Every line of the entries below that includes "store" belongs in the answer, copied as written.

# [Given information]
※
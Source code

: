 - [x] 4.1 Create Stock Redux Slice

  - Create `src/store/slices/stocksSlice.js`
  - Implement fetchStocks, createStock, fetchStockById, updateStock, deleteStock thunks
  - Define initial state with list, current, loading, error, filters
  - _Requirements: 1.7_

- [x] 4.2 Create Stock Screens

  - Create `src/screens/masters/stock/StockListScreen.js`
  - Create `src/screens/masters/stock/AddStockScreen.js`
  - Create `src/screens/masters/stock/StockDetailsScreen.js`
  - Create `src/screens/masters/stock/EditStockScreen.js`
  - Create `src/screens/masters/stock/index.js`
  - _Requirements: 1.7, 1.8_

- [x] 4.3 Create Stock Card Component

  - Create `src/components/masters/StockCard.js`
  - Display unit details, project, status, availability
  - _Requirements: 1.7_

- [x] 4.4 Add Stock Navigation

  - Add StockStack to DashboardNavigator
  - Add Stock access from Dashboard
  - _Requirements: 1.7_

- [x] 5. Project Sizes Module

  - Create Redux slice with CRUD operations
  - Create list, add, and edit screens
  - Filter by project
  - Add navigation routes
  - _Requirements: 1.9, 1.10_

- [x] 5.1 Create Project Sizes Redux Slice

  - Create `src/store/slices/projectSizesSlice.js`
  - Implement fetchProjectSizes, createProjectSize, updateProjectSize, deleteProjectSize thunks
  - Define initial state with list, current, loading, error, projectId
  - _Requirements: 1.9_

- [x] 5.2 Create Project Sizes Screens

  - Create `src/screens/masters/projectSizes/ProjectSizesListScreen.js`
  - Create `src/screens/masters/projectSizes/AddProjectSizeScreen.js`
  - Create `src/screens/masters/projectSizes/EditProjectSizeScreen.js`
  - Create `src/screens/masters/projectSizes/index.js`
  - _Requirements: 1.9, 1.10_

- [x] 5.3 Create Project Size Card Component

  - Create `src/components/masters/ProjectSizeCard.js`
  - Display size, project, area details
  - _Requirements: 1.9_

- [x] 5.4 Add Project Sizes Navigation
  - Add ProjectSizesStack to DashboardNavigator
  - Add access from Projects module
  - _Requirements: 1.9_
※
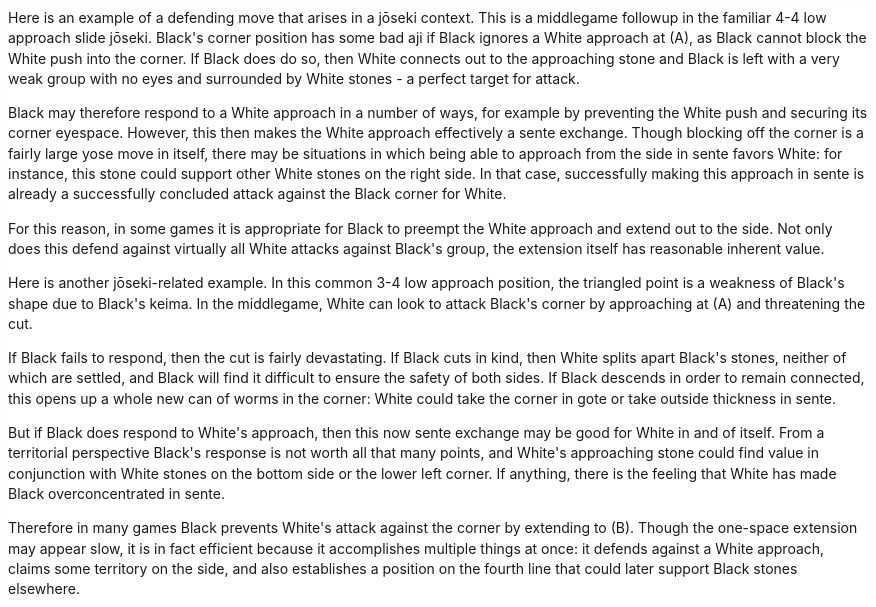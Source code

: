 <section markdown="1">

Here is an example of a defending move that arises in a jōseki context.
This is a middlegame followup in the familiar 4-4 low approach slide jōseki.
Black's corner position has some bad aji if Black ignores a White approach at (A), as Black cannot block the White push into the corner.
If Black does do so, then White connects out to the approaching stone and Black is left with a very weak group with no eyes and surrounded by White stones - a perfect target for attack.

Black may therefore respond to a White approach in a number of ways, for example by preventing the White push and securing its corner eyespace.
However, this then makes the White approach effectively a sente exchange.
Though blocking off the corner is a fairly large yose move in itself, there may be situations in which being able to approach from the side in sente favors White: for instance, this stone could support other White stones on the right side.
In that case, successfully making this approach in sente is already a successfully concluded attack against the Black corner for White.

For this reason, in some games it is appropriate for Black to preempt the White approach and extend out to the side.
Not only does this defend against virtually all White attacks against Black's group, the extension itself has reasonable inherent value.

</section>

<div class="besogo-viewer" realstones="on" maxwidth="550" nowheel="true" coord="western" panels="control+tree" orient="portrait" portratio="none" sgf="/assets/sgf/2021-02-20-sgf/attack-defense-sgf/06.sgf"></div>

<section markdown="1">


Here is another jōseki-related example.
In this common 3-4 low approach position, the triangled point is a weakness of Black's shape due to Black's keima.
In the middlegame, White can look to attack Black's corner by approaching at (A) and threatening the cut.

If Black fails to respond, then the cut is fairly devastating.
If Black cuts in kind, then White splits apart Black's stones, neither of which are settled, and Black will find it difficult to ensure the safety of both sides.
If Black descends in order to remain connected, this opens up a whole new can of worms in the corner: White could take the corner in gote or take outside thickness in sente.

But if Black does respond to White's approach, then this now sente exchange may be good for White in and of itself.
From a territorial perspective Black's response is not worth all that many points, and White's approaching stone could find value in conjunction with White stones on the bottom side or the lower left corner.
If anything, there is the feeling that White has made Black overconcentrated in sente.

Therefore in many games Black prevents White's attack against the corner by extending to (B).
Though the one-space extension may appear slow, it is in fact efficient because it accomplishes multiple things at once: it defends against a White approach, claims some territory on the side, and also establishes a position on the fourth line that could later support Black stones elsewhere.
※
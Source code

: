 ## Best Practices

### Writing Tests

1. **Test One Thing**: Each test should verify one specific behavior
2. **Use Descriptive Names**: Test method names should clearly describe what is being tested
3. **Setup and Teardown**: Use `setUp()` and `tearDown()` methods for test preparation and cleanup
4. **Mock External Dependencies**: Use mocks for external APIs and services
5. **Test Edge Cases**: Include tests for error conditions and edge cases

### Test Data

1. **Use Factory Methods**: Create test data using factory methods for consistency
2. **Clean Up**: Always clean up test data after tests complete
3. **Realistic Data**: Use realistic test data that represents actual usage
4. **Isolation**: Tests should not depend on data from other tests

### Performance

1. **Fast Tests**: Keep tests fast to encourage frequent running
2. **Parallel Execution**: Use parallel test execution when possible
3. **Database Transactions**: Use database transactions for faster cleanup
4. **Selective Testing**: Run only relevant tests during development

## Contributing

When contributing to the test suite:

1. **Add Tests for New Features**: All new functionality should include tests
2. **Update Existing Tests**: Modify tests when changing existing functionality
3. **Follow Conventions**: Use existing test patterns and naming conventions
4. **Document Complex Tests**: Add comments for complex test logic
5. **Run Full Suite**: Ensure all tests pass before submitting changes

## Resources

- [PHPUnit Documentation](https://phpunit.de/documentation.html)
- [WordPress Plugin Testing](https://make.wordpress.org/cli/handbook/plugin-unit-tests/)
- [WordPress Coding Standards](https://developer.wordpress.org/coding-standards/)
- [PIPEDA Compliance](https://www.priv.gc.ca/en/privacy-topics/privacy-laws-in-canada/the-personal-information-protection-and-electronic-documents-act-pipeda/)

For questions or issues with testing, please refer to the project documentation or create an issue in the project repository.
※
# [Written response]
  - Create `src/store/slices/stocksSlice.js`
  - Create `src/store/slices/projectSizesSlice.js`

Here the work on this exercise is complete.